■ Assignment: Examine each line of the data. Copy those that contain the string "matrix".

■ Given entries:
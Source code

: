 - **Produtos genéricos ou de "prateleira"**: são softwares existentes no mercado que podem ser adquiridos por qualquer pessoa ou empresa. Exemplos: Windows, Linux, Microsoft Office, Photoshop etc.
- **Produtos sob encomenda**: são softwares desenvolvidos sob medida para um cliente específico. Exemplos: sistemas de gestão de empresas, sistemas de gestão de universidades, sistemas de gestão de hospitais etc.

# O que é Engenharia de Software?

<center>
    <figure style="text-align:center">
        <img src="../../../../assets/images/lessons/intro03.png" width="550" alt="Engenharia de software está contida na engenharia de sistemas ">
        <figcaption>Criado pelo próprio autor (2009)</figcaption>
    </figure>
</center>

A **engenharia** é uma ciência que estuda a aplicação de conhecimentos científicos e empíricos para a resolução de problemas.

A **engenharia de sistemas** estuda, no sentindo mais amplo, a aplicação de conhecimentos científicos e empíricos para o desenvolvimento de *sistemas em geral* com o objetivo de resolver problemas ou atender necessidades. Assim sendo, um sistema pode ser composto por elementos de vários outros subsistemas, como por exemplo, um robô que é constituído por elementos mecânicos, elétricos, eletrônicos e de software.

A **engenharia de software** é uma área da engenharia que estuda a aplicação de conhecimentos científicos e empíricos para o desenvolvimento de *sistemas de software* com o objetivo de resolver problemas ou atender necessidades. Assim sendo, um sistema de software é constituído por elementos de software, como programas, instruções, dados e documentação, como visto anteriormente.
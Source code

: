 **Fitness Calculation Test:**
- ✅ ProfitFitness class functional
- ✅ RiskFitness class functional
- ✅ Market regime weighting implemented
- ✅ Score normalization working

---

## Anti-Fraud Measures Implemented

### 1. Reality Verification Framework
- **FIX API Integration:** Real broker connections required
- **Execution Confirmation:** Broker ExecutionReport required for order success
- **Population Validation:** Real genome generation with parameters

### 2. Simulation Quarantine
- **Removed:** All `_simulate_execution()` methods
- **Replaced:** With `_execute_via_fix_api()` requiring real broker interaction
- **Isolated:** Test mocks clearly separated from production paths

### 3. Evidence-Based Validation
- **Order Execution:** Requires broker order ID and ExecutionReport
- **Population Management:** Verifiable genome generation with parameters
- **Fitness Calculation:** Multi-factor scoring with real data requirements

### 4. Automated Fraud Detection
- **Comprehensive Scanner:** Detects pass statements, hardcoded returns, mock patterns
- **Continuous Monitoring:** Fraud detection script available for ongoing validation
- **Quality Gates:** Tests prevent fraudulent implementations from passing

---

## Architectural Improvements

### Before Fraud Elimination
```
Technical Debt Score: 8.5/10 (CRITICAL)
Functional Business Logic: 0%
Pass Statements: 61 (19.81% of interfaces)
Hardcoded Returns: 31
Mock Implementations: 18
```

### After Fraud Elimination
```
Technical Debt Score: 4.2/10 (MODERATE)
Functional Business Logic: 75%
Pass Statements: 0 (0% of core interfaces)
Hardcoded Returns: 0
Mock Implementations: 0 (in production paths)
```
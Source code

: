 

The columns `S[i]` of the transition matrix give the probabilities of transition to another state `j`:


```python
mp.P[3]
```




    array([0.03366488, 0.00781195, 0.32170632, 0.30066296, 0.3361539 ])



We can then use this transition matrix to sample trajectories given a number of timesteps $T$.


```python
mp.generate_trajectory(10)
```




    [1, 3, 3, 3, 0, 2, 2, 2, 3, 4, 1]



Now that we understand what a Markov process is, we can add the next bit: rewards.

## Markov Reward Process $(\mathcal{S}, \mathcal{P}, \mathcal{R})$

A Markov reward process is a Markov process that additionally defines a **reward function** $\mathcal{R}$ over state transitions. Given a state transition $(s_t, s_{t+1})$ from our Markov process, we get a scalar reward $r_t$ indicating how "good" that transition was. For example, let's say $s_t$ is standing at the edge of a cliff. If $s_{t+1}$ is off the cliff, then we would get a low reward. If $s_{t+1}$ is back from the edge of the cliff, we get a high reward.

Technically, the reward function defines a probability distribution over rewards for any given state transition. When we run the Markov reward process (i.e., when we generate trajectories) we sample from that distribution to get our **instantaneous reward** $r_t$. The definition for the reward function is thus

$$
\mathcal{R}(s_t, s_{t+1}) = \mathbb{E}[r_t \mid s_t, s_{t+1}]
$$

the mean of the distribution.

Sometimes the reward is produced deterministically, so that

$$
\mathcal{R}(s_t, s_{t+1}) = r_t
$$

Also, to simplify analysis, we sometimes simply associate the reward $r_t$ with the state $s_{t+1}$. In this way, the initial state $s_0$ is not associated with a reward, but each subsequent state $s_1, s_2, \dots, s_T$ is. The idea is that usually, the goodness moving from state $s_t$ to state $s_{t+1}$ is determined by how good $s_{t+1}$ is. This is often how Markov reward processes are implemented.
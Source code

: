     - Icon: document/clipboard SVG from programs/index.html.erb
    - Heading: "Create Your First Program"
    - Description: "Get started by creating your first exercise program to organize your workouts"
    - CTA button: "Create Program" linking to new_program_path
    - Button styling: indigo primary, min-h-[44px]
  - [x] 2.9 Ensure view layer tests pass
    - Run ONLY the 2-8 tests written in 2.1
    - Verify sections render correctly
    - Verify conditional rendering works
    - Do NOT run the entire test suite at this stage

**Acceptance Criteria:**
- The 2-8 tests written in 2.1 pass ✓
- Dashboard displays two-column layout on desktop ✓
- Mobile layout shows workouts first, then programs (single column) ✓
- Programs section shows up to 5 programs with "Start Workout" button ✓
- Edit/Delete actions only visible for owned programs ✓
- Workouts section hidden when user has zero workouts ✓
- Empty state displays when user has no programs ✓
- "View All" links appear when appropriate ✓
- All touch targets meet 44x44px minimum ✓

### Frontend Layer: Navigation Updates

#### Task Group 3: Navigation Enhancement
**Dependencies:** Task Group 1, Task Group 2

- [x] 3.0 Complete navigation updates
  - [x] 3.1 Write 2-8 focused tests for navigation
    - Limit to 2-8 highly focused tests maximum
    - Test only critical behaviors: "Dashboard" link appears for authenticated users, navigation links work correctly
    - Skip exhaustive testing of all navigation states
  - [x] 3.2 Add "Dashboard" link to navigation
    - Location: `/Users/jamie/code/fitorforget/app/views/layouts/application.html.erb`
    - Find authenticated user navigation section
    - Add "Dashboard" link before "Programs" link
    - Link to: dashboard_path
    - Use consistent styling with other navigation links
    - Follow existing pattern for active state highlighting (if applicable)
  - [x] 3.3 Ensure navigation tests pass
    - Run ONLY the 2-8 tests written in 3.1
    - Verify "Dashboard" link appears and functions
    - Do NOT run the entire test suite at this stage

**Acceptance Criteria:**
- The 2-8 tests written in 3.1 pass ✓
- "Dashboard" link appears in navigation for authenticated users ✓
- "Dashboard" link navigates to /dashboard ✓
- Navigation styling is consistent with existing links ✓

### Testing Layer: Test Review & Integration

■ Problem solution:
The columns `S[i]` of the transition matrix give the probabilities of transition to another state `j`:
We can then use this transition matrix to sample trajectories given a number of timesteps $T$.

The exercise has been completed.